A tool to collect triplet queries

https://docs.stsievert.com/salmon/

BSD 3-Clause "New" or "Revised" License

9 stars 2 forks source link

ENH: Allow using different sampling algorithms #22

Closed stsievert closed 4 years ago

stsievert commented 4 years ago

What does this PR implement? It allows running different sampling algorithms. This might include random sampling or different adaptive algorithms.

TODO

[x] Test the implementation is working correctly. Make sure queries and answers are being received by the algorithm.
[x] integrate query scores
[x] better integration of algs.run.
[x] properly reset when new experiment initialized
[x] find clean way to communicate queries through Redis
[x] catch argument errors when initializing algorithms
~~[ ] integrate Dask~~

A good dummy for this might be a "round-robin" algorithm where the head is selected at random and the bottom items are selected randomly (for now).

Future work:

integrate Dask (right now it's all running on a single thread)
better document/test setting parameters in adaptive algorithms

stsievert commented 4 years ago

This PR implements includes a Docker machine to run the different adaptive sampling algorithms. This backend has two endpoints: /init and /model. It specifically does not have endpoints for /get_query or /process_answer. That way, the serving of queries and the computation of queries are completely separated. As a consequence, errors on the backend are not caught, the system hangs until a query is computed and the backend is continuously running.
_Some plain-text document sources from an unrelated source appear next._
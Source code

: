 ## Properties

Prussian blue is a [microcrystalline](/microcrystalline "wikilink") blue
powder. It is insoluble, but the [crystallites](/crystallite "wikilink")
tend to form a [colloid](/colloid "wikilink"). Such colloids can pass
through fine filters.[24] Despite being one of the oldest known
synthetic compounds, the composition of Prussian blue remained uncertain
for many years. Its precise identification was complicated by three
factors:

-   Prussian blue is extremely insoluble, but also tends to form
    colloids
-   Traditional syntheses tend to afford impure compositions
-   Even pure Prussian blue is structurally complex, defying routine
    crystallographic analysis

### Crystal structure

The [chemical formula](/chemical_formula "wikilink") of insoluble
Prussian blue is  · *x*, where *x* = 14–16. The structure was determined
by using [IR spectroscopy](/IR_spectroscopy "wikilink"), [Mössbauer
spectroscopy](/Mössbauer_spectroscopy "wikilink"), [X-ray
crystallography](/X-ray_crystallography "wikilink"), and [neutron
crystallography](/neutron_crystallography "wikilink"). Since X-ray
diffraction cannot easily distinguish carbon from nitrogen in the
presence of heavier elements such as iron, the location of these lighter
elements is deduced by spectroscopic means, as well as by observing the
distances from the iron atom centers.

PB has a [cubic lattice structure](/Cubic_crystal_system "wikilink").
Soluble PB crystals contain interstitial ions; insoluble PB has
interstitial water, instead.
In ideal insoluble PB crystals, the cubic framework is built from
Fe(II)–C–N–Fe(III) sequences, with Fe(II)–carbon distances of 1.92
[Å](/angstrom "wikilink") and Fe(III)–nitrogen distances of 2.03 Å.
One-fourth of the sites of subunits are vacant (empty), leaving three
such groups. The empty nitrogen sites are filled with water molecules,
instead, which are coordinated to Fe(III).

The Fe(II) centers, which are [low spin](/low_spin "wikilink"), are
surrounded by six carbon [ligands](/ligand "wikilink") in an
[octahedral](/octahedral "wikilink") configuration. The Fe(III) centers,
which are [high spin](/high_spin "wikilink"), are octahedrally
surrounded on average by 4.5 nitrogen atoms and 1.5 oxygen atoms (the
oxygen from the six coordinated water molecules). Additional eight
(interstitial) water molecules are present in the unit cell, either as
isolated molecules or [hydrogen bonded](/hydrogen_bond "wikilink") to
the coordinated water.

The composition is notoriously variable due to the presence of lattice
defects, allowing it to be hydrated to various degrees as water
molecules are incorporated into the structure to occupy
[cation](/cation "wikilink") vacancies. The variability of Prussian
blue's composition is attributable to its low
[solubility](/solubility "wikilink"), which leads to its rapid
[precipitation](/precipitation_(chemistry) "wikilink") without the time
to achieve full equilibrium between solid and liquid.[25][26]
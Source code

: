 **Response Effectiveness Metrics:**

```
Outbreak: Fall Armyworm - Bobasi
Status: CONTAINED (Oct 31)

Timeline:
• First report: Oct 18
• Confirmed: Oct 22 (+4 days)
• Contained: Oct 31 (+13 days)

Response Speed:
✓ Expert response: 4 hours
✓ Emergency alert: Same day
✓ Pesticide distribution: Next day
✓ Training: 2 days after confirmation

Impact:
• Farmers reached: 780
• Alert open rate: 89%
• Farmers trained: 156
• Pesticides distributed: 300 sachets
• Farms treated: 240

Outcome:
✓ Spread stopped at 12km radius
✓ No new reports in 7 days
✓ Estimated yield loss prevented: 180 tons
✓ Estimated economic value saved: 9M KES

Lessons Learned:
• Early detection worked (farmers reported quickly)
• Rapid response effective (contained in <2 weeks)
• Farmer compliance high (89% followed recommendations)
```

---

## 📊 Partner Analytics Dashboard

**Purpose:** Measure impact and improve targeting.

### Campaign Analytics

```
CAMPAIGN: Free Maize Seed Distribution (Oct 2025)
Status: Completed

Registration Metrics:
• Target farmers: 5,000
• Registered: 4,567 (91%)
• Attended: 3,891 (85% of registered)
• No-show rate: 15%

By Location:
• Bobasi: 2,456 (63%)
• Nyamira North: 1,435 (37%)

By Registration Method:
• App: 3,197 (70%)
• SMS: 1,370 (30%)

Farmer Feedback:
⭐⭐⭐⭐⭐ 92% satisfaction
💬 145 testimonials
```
stsievert commented 4 years ago

I've implemented a manager class/module to separate out the logic of serving queries and retrieving queries from the algorithms.

stsievert commented 4 years ago

It specifically does not have endpoints for /get_query

Here's an implementation that works with the current implementation and works with /get_query:

Have endpoints on the backend with computation happening in Dask.
By default, post queries to Redis with alg.get_queries. If the alg implements get_query, directly return the query.

This implementation is more flexible, and the web client will communicate directly with the algorithm (so cleaner code). All the computation will be handled with Dask, so I don't see think we need to worry about overloading the server.

For example, what if algorithm is random with focus on process answers? Define a get_query function and define run to only process answers as they're received. What if the query is returned by some model? Run the model with the context provided to get_query.